The adventure with the lions earns for him his second title and offers the other side of his journey as a knight. Encountering a cage of lions being taken to the king, Quixote becomes determined to fight them. Against all protest, he takes his stand, and the cage is opened. One of the lions stretches, yawns, looks at Quixote, and lies down. Quixote proclaims a great victory and awards himself the name “Knight of the Lions.” A delightfully comic episode, the scene can be viewed in two ways—as a nonadventure that the knight claims as a victory or as a genuine moment of triumph as the knight undertakes an outlandish adventure and proves his genuine bravery while the king of beasts realizes the futility of challenging the unswerving old knight. Quixote, by whichever route, emerges as conqueror. Throughout his journeys, he often does emerge victorious, despite his age, despite his illusions, despite his dried-up brain.

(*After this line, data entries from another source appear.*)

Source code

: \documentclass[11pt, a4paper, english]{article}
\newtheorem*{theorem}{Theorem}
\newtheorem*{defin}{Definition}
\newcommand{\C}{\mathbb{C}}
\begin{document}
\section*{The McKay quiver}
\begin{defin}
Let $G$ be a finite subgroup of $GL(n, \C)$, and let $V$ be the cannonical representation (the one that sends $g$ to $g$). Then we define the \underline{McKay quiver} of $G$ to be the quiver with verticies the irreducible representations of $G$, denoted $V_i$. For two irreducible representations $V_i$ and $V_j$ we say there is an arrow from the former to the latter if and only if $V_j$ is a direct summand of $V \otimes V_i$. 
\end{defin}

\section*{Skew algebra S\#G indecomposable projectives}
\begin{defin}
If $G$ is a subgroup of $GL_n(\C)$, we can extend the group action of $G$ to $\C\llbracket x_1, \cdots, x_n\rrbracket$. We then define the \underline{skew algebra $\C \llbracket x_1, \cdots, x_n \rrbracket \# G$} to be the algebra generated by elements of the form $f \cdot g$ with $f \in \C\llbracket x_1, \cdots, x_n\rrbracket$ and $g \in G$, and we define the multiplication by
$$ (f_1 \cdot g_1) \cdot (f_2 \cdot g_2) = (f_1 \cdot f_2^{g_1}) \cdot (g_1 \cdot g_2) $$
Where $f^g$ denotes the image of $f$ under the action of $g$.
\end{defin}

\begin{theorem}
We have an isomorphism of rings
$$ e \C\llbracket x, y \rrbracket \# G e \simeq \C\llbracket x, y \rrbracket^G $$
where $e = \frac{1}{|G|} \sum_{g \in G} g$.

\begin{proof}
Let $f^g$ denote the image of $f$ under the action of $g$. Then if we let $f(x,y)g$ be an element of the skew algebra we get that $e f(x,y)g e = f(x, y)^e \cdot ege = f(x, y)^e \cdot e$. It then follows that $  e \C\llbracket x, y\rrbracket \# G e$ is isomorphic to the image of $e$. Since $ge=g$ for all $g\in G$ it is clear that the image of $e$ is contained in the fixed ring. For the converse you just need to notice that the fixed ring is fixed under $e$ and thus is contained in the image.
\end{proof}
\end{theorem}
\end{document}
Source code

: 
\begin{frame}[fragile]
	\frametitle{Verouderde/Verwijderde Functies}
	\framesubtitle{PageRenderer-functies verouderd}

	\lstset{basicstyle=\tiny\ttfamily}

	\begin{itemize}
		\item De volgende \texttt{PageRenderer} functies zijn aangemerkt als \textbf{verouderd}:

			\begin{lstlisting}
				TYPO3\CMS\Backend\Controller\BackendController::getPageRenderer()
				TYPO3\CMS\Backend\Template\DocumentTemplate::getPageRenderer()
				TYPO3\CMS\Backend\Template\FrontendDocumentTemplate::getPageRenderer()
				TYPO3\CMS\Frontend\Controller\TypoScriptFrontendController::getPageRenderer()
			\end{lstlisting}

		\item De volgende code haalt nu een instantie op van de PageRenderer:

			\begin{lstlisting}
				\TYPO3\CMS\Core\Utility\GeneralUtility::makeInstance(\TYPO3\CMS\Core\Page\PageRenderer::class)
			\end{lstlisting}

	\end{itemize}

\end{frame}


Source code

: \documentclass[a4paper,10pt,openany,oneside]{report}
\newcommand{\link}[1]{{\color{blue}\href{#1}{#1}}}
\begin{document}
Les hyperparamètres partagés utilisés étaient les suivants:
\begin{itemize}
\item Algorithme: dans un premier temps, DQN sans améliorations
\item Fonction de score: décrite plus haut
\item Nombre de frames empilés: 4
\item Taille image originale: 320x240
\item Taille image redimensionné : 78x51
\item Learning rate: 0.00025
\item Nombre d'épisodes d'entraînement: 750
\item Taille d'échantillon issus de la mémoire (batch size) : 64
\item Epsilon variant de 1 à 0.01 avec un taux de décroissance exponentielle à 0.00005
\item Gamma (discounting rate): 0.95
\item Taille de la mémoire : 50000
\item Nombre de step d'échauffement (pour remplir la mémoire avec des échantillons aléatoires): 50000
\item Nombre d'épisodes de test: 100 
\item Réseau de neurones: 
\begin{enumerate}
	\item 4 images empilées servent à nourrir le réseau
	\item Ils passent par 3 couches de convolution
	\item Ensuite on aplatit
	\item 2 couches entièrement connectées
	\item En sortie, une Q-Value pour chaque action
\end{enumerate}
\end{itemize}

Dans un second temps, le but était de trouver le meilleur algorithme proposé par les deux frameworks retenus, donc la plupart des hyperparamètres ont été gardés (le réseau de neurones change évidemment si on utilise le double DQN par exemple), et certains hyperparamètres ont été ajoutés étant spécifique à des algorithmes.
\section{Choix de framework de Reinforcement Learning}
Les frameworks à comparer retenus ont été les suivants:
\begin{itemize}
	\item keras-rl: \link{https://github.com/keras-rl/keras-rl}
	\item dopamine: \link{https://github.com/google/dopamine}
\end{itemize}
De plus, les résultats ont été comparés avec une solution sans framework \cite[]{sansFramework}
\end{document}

When, at the book’s close, he is finally defeated and humiliated by Sampson Carrasco and forced to return to his village, the life goes out of him. The knight Don Quixote is replaced, however, on the deathbed by Alonso Quixano the Good. Don Quixote does not die, for the elderly gentleman regains his wits and becomes a new character. Don Quixote cannot die, for he is the creation of pure imagination. Despite the moving and sober conclusion, the reader cannot help but sense that the death scene being played out does not signify the end of Don Quixote. The knight escapes and remains free. He rides out of the novel, with his loyal companion Sancho at his side, into the golden realm of myth. He becomes the model knight he hoped to be. He stands tall with his spirit, his ideals, his rusty armor, and his broken lance as the embodiment of man’s best intentions and impossible folly. As Dostoevski so wisely said, when the Lord calls the Last Judgment, man should take with him this book and point to it, for it reveals all of man’s deep and fatal mystery, his glory and his sorrow.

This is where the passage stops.